Isoconversional methods module

This module defines functions for performing isoconversional analysis.

The isoconversional methods function all starts with ‘isoconversional_analysis’

isoconversional_methods.check_boundaries(minimum, maximum, list_of_real_convs)

Check if the specified conversion boundaries are within the valid range of the input data.

Parameters:

• minimum (float) – Minimum conversion level to check.

• maximum (float) – Maximum conversion level to check.

• list_of_real_convs (list of numpy.ndarray) – List of NumPy arrays containing conversion data for multiple experiments.

Return type:

None

Raises:

ValueError – If the specified boundaries are outside the valid range of the input data.

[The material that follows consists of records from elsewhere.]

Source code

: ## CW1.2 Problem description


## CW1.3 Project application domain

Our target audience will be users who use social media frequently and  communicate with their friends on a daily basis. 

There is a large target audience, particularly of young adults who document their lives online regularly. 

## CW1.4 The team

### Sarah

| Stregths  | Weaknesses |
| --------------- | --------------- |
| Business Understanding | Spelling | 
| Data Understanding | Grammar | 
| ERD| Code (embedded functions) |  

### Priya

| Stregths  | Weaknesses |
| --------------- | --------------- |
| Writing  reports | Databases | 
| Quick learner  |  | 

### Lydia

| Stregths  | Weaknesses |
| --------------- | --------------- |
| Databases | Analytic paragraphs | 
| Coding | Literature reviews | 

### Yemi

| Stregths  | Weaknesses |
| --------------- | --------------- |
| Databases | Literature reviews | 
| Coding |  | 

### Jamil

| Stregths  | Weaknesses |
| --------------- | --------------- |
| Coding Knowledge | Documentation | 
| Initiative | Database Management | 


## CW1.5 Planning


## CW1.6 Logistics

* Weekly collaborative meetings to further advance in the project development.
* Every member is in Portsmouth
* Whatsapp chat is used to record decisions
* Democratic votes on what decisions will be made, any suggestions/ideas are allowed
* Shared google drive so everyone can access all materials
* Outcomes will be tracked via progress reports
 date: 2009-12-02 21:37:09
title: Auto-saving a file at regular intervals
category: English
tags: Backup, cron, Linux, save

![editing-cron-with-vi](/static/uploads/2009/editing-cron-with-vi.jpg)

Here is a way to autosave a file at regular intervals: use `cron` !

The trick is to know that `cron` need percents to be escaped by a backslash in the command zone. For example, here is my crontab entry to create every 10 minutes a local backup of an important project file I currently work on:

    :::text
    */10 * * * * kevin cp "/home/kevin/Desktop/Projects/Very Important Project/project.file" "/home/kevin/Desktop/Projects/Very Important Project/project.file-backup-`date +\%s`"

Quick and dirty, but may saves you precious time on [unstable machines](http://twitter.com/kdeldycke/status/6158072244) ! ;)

isoconversional_methods.compute_function_to_minimize(Ea, time_arrays, temperature_arrays)

Compute the function to minimize described in Vyazovkin’s paper.

Parameters:

• Ea (float) – Activation energy for which the function will be computed.

• time_arrays (list of numpy.ndarray) – List of NumPy arrays containing time data for multiple experiments.

• temperature_arrays (list of numpy.ndarray) – List of NumPy arrays containing temperature data for multiple experiments.

Returns:

Value of the function for the given activation energy.

Return type:

float

Notes

The function to minimize is computed using the following formula:

\[F(E_a) = \sum_{i=1}^{N} \sum_{k=1, k \neq i}^{N} \frac{J_i}{J_k}\]

where:

• \(F(E_a)\) is the computed function to minimize.

• N is the number of experiments.

• \(J_i\) and \(J_k\) are the integrals computed using the Vyazovkin formula for experiments i and k.

isoconversional_methods.compute_integral_J(Ea, time_array, temperature_array)

Compute the integral described in Vyazovkin’s paper.

Parameters:

• Ea (float) – Activation energy for the reaction.

• time_array (numpy.ndarray) – NumPy array of time intervals for the DSC scan.

• temperature_array (numpy.ndarray) – NumPy array of temperatures during the DSC scan.

Returns:

The computed integral value.

Return type:

float

Notes

The integral is computed using the following formula:

\[J = \int_{t_0}^{t_f} e^{-\frac{E_a}{R\cdot T(t)}} \cdot dt\]

where:

• J is the computed integral value.

• Ea is the activation energy for the reaction.

• R is the universal gas constant (8.314 J/(mol·K)).

• T(t) is the temperature at time t during the DSC scan.

• \(t_0\) and \(t_f\) are the initial and final times in the time_array.

isoconversional_methods.find_closest_value(target_value, sorted_array)

Find the closest value to the target_value in a sorted NumPy array.

Parameters:

• target_value (float) – The value to find the closest value to.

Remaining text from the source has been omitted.